[Dataset excerpts]
_ _ _ _ _
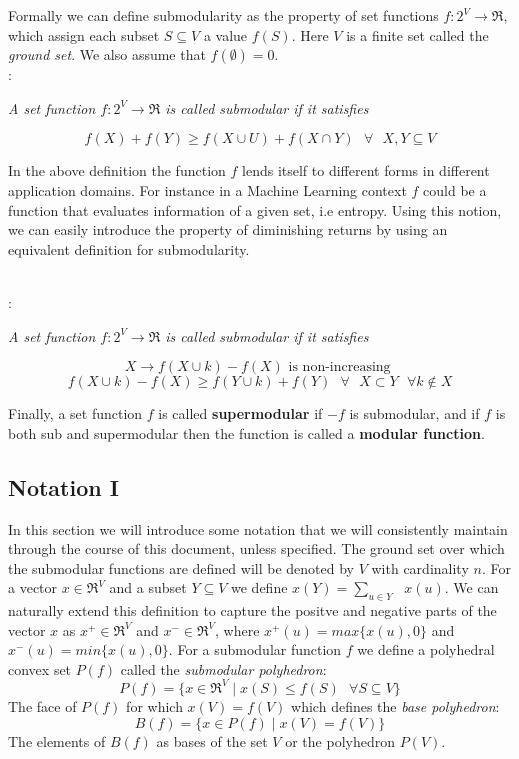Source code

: Formally we can define submodularity as the property of set functions $f:2^V \rightarrow \Re$, which assign each subset $S \subseteq V$ a value $f(S)$. Here $V$ is a finite set called the {\it ground set}. We also assume that $f(\emptyset) = 0$.\\

{\bf {}}: {\it A set function $f:2^V \rightarrow \Re$ is called submodular if it satisfies

\[
 f(X) + f(Y) \geq f(X \cup U) + f(X \cap Y) \text{  } \forall \text{  } X,Y \subseteq V
\]

In the above definition the function $f$ lends itself to different forms in different application domains. For instance in a Machine Learning context $f$ could be a function that evaluates information of a given set, i.e entropy. Using this notion, we can easily introduce the property of diminishing returns by using an equivalent definition for submodularity.}\\

{\bf {}}: {\it A set function $f:2^V \rightarrow \Re$ is called submodular if it satisfies

\[
 X \rightarrow f(X\cup {k}) - f(X) \text{ is non-increasing }
 \]
 \[
 f(X \cup {k}) - f(X) \geq f(Y \cup {k}) + f(Y) \text{  } \forall \text{  } X\subset Y \text{  } \forall k \notin X
\]

Finally, a set function $f$ is called {\bf supermodular} if $-f$ is submodular, and if $f$ is both sub and supermodular then the function is called a {\bf modular function}.}

\subsection{Notation I}
\label{sec:notation}
In this section we will introduce some notation that we will consistently maintain through the course of this document, unless specified. The ground set over which the submodular functions are defined will be denoted by $V$ with cardinality $n$. For a vector $x \in \Re^V$ and a subset $Y \subseteq V$ we define $x(Y) = \underset{u \in Y}{\operatorname{\sum }}\text{ } x(u)$. We can naturally extend this definition to capture the positve and negative parts of the vector $x$ as $x^+\in \Re^V$ and $x^-\in \Re^V$, where $x^+(u) = max\{x(u),0\}$ and $x^-(u) = min\{x(u),0\}$. For a submodular function $f$ we define a polyhedral convex set $P(f)$ called the {\it submodular polyhedron}:
\[
 P(f) = \{ x\in \Re^V \mid x(S) \leq f(S) \text{ }\forall S\subseteq V \}
\]
The face of $P(f)$ for which $x(V) = f(V)$ which defines the {\it base polyhedron}:
\[
 B(f) = \{ x \in P(f) \mid x(V) = f(V)\}
\]
The elements of $B(f)$ as bases of the set $V$ or the polyhedron $P(V)$.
_ _ _ _ _
### What is required
Would you reproduce the records exactly as they stand, but without the pictures?

### Answer
Source code

: Formally we can define submodularity as the property of set functions $f:2^V \rightarrow \Re$, which assign each subset $S \subseteq V$ a value $f(S)$. Here $V$ is a finite set called the {\it ground set}. We also assume that $f(\emptyset) = 0$.\\

{\bf {}}: {\it A set function $f:2^V \rightarrow \Re$ is called submodular if it satisfies

\[
 f(X) + f(Y) \geq f(X \cup U) + f(X \cap Y) \text{  } \forall \text{  } X,Y \subseteq V
\]

In the above definition the function $f$ lends itself to different forms in different application domains. For instance in a Machine Learning context $f$ could be a function that evaluates information of a given set, i.e entropy. Using this notion, we can easily introduce the property of diminishing returns by using an equivalent definition for submodularity.}\\

{\bf {}}: {\it A set function $f:2^V \rightarrow \Re$ is called submodular if it satisfies

\[
 X \rightarrow f(X\cup {k}) - f(X) \text{ is non-increasing }
 \]
 \[
 f(X \cup {k}) - f(X) \geq f(Y \cup {k}) + f(Y) \text{  } \forall \text{  } X\subset Y \text{  } \forall k \notin X
\]

Finally, a set function $f$ is called {\bf supermodular} if $-f$ is submodular, and if $f$ is both sub and supermodular then the function is called a {\bf modular function}.}

\subsection{Notation I}
\label{sec:notation}
In this section we will introduce some notation that we will consistently maintain through the course of this document, unless specified. The ground set over which the submodular functions are defined will be denoted by $V$ with cardinality $n$. For a vector $x \in \Re^V$ and a subset $Y \subseteq V$ we define $x(Y) = \underset{u \in Y}{\operatorname{\sum }}\text{ } x(u)$. We can naturally extend this definition to capture the positve and negative parts of the vector $x$ as $x^+\in \Re^V$ and $x^-\in \Re^V$, where $x^+(u) = max\{x(u),0\}$ and $x^-(u) = min\{x(u),0\}$. For a submodular function $f$ we define a polyhedral convex set $P(f)$ called the {\it submodular polyhedron}:
\[
 P(f) = \{ x\in \Re^V \mid x(S) \leq f(S) \text{ }\forall S\subseteq V \}
\]
The face of $P(f)$ for which $x(V) = f(V)$ which defines the {\it base polyhedron}:
\[
 B(f) = \{ x \in P(f) \mid x(V) = f(V)\}
\]
The elements of $B(f)$ as bases of the set $V$ or the polyhedron $P(V)$.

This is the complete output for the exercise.